Murakami, le maître de la littérature japonaise continue de nous surprendre
Auteur de romans, de nouvelles, d’essais, traducteur des plus grands écrivains américains, Haruki Murakami est l’un des auteurs japonais les plus connus et reconnus. Couvert de prix, d’aucuns lui promettent un jour le Nobel de littérature. À 73 ans, le maître de la littérature nippone continue de surprendre, dans des textes qui interrogent et bousculent : "J'écris des histoires étranges. Je ne sais pas pourquoi j'aime autant l'étrangeté. Moi-même, je suis une personne très réaliste", a-t-il confié un jour. Un recueil de nouvelles et un récit sur son père : deux des livres les plus personnels qu'il ait pu écrire.
"Première personne du singulier", un recueil de nouvelles
Avec "Première personne du singulier" (éd. Belfond), on profite de huit nouvelles avec un narrateur qui nous conte une histoire étrange ou banale, à commencer par "Sur un oreiller de pierre", un amour fugace ainsi décrit : "Nous avions vécu un bref moment d’intimité, comme deux lignes droites qui se rencontrent en un point donné pour se séparer aussitôt."
Dans la suite de ces nouvelles, le narrateur n’a jamais le même âge. Est-ce lui qui écrit chacune des histoires ou un autre ? Est-ce l’auteur lui-même ou un personnage fictif ? Dans "La crème de la crème", il nous conte l’histoire d’un jeune homme invité à un récital de piano par une fille, récital qui n’aura jamais lieu parce que, là où il doit avoir lieu, il n’y a rien…
Dans cet univers de Murakami, toujours aux frontières du réel et de l’imaginaire, chacun cherche sa place : "Maintenant, je suis ici. Ici, en un sens, je suis quelqu’un qui existe à la première personne du singulier. Si je m’étais décidé pour une autre direction, je n’aurais pas été là." Quand je vous disais qu’il y avait de l’étrange, parfois de l’absurde dans l’œuvre de Murakami, laissez-le vous surprendre…
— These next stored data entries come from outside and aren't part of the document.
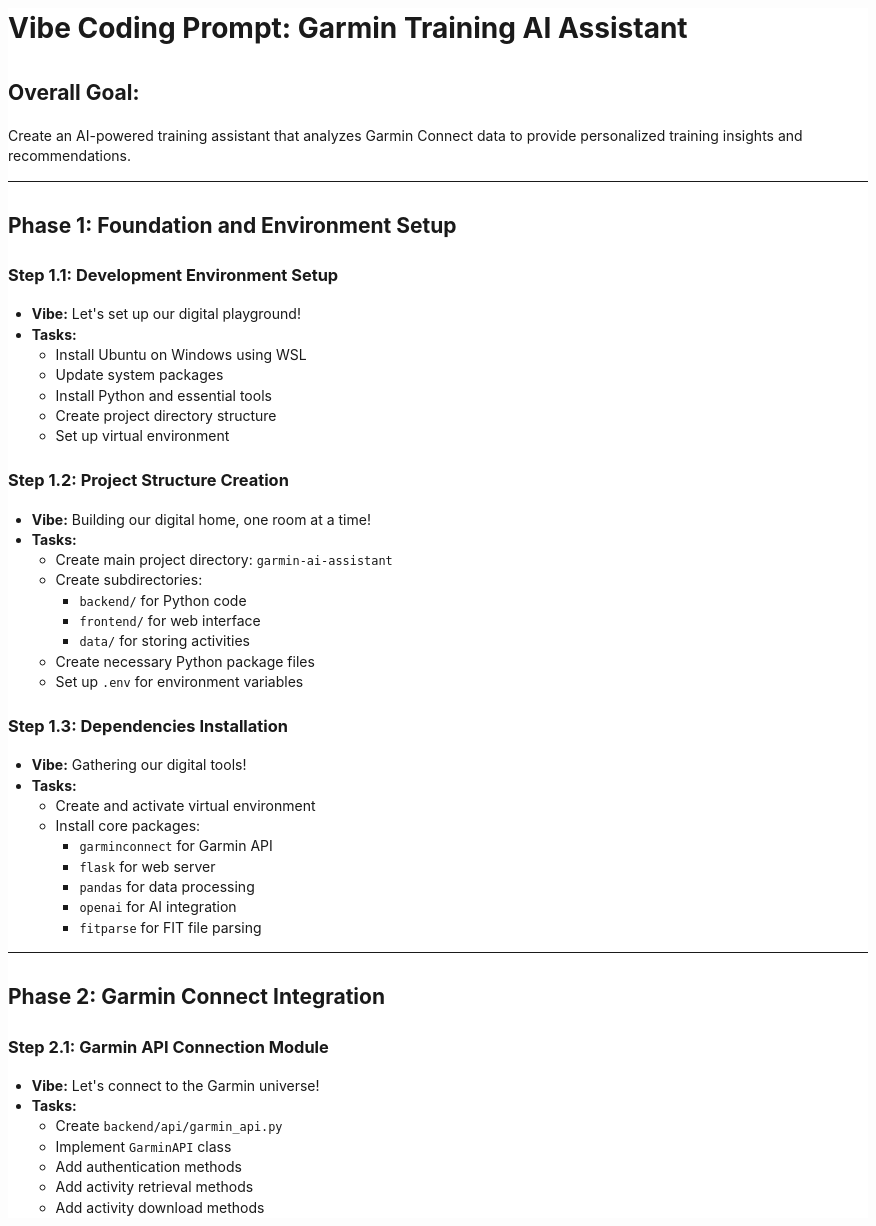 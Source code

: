# Vibe Coding Prompt: Garmin Training AI Assistant

## Overall Goal:
Create an AI-powered training assistant that analyzes Garmin Connect data to provide personalized training insights and recommendations.

---

## Phase 1: Foundation and Environment Setup

### Step 1.1: Development Environment Setup
*   **Vibe:** Let's set up our digital playground!
*   **Tasks:**
    *   Install Ubuntu on Windows using WSL
    *   Update system packages
    *   Install Python and essential tools
    *   Create project directory structure
    *   Set up virtual environment

### Step 1.2: Project Structure Creation
*   **Vibe:** Building our digital home, one room at a time!
*   **Tasks:**
    *   Create main project directory: `garmin-ai-assistant`
    *   Create subdirectories:
        *   `backend/` for Python code
        *   `frontend/` for web interface
        *   `data/` for storing activities
    *   Create necessary Python package files
    *   Set up `.env` for environment variables

### Step 1.3: Dependencies Installation
*   **Vibe:** Gathering our digital tools!
*   **Tasks:**
    *   Create and activate virtual environment
    *   Install core packages:
        *   `garminconnect` for Garmin API
        *   `flask` for web server
        *   `pandas` for data processing
        *   `openai` for AI integration
        *   `fitparse` for FIT file parsing

---

## Phase 2: Garmin Connect Integration

### Step 2.1: Garmin API Connection Module
*   **Vibe:** Let's connect to the Garmin universe!
*   **Tasks:**
    *   Create `backend/api/garmin_api.py`
    *   Implement `GarminAPI` class
    *   Add authentication methods
    *   Add activity retrieval methods
    *   Add activity download methods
"Abandonner un chat, un récit autobiographique
Avec "Abandonner un chat" (éd. Belfond), on découvre un récit clairement biographique, cette fois-ci, alors même que Murakami rechigne toujours à parler de lui, si ce n’est derrière le masque de ses personnages. Ici, il s’agit d’évoquer son père, avec lequel il ne s’est guère entendu d’ailleurs, mais qui a laissé une trace que l’auteur raconte avec sobriété et un rien d’humour, en commençant par une expédition à vélo, quand il était gamin, assis sur le porte-bagages, pour aller perdre un chat à quelques kilomètres. Il arriva ce qui devait arriver : le chat était rentré au domicile avant même le retour du père et de son fils.
Au fil des pages superbement illustrées par Emiliano Ponzi, c’est l’histoire de son père, deuxième fils d’une famille de six, qu’il retrace par flash. Ainsi, le père de son père était prêtre d’un temple : qui, à sa mort, doit lui succéder ? Et encore, entraîné dans la guerre sino-japonaise le père de Murakami se mure dans le silence : « Mon père parlait très peu, voire jamais, de son expérience de la guerre. » Ces deux-là ont du mal à se parler, aussi faut-il reconstituer le passé paternel : "Je ne sais pas ce qu’il a fait ni où il était entre 23 et 28 ans. J’imagine qu’il a travaillé comme assistant dans le temple de la famille."
Si le père se réjouit du succès de l’écrivain, ils ne se rapprochent pas pour autant : "Nos rapports sont devenus inexistants. Nous ne nous sommes pas vus pendant plus de vingt ans." Cette distance se creuse inexorablement : "Mon père et moi avons grandi à des époques différentes, dans des environnements différents." Il en reste de traces, des souvenirs insignifiants et précis, précieux peut-être, comme le confesse Murakami : "C’est l’accumulation de ces choses minuscules qui m’a formé, qui a fait de moi l’homme que je suis à présent."